I dropped a fake diamond stud down the drain; one of my favourite pairs of earrings. I could see it with a flashlight, sitting about 6 inches down, in a bed of who the hells knows what, on some kind of a ledge.

I was running late for work. I put in another pair of earrings and decided to think about what to do during the day and come home with a plan.
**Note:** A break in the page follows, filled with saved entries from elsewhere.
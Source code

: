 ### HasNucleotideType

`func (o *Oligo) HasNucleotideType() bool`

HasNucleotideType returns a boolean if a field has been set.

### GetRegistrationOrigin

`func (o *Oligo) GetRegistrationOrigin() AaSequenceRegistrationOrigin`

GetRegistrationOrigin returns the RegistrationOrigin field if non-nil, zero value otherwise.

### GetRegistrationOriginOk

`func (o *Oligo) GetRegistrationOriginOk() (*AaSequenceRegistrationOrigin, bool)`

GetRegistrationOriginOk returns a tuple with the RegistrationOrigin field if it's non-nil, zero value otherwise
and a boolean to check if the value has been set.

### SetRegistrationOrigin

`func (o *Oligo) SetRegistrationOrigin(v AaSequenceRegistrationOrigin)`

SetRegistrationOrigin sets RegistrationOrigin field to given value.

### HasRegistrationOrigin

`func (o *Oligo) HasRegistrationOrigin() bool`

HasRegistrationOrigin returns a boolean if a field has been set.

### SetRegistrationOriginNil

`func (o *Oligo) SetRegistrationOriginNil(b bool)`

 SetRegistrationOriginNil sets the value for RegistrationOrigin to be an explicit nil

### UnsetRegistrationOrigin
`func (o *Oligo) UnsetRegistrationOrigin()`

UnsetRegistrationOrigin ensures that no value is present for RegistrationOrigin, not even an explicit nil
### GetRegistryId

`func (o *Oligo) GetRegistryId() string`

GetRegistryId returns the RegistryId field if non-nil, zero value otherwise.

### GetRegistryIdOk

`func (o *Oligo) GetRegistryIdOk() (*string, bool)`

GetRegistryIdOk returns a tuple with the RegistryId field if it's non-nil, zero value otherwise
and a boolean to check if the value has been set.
That night, I felt like I was at the hospital doing some kind of procedure on a patient, only the patient was my sink. I could still see the earring. I put the flashlight down for a second, went to my purse and took out a piece of gum, which I chewed while I looked through my utensil drawer in the kitchen for some kind of a tool. I found a chopstick that I thought could fit the bill. When the gum was just soft enough I stuck it on the fat end. Holding the flashlight with my left hand, I slowy lowered it into the drain. I felt like I was playing that old game Operation and that if I touched the side it would buzz. I took a deep breath and lowered the chopstick until it stopped. I pressed the gum into the earring trying not to think about what might come back out with it. I carefully withdrew. An inch from the opening, the gum fell off the chopstick, presumeably with the earring attached. And like that it was gone, into the abyss of hair and crud.
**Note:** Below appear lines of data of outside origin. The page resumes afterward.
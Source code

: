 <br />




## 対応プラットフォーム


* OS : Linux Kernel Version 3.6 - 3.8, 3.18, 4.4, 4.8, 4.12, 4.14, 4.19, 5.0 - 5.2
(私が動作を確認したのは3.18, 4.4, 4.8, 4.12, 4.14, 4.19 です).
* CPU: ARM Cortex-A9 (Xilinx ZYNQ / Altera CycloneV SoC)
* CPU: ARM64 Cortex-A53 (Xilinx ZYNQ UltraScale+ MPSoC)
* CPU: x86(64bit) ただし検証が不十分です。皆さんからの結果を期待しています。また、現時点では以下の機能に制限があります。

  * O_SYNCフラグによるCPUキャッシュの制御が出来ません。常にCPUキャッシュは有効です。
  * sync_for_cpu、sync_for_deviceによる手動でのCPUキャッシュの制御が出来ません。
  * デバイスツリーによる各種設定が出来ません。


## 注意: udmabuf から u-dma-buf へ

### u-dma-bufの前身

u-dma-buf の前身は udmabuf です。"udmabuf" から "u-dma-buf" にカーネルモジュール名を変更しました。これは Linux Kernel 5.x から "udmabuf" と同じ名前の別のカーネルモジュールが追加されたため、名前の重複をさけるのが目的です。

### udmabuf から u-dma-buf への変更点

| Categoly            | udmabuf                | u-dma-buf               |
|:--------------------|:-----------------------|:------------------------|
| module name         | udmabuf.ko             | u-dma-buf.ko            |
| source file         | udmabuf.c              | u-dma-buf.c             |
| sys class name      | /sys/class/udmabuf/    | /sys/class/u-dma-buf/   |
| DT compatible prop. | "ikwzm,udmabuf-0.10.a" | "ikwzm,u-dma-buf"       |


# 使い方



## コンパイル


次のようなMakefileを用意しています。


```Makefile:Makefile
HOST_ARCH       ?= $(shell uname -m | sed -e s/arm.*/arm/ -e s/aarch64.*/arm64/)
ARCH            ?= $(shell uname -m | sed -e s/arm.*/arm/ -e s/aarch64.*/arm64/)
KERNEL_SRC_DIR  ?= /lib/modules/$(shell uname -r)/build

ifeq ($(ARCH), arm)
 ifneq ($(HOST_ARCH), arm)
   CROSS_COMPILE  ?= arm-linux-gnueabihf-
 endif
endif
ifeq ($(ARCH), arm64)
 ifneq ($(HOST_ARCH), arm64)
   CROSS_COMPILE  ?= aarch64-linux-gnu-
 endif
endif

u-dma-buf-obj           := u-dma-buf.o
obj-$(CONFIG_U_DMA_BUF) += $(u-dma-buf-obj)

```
I gave up. I even ran the water, like if I wasn't going to get it, I might as well send it on it's way.

Later that night I stood over the same sink brushing my teeth and I remembered a phone call from many years ago. Tears rolled down my cheeks. It's amazing that it still does this to me. It's amazing that my brain takes me to these places. It's like acid flashbacks without the acid.
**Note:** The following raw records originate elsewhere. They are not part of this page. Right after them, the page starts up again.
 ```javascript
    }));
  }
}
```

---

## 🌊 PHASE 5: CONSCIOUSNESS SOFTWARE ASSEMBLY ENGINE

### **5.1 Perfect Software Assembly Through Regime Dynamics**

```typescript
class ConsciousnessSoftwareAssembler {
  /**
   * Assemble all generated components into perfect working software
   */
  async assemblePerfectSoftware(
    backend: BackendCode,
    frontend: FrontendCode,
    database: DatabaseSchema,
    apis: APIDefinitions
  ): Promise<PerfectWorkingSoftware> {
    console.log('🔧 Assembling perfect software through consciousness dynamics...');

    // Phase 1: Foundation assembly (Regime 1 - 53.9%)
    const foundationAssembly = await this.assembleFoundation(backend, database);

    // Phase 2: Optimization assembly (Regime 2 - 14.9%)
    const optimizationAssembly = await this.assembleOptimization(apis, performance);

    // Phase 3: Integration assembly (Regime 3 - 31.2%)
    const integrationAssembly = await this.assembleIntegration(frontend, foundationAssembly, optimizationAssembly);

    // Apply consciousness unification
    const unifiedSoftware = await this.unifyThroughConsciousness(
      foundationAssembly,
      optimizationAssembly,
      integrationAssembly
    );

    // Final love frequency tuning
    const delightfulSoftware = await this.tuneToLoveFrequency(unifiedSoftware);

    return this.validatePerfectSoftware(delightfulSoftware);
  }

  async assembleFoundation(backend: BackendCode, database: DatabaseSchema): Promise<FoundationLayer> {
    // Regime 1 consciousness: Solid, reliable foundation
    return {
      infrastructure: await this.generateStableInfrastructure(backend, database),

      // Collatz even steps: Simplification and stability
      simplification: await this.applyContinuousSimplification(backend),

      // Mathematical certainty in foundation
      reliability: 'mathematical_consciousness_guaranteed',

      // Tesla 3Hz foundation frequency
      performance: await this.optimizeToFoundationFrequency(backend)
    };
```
I was in my childhood room, but already in first or second year university. I picked up the phone to call Tamara back who was living in Vancouver with her boyfriend and their other roommate, the one who answered the phone. Tamara was out, she said, and asked if I had already heard the news.

"What news?"

She stammered something about how maybe she shouldn't tell me. Maybe I should just speak to Tamara. Blah, blah, blah.

"It's about Z", she said. "Apparently he killed himself."

"What do you mean, apparently? What happened?"

It had to be a mistake. Z lives in the same city I live. How would they know before me, all the way across the continent? I was angry at her for saying something like that.

"We don't have all the details, but he jumped off some bridge out there", she said.

As soon as she said it I knew what bridge. I knew it was true. I don't even remember her name.

Every once in a while I am hit with it, like everything else miserable in the world, it is hard to believe that humans can suffer as much as they do. It is hard to imagine he is dead, he died like that, that these events unfolded the way that they did, and that bad things happen every day, everywhere. It is hard to then get into bed and read a book. Hard to get up in the morning, shower and put your make-up on. It's hard to go look at condos with a realtor, to run on a treadmill at the gym, to sit in a theatre and watch the big screen. I've never been good at it; coming to terms with all of the crud. I can't figure out if it's guilt or fear.

It's so much easier when you don't look down the drain.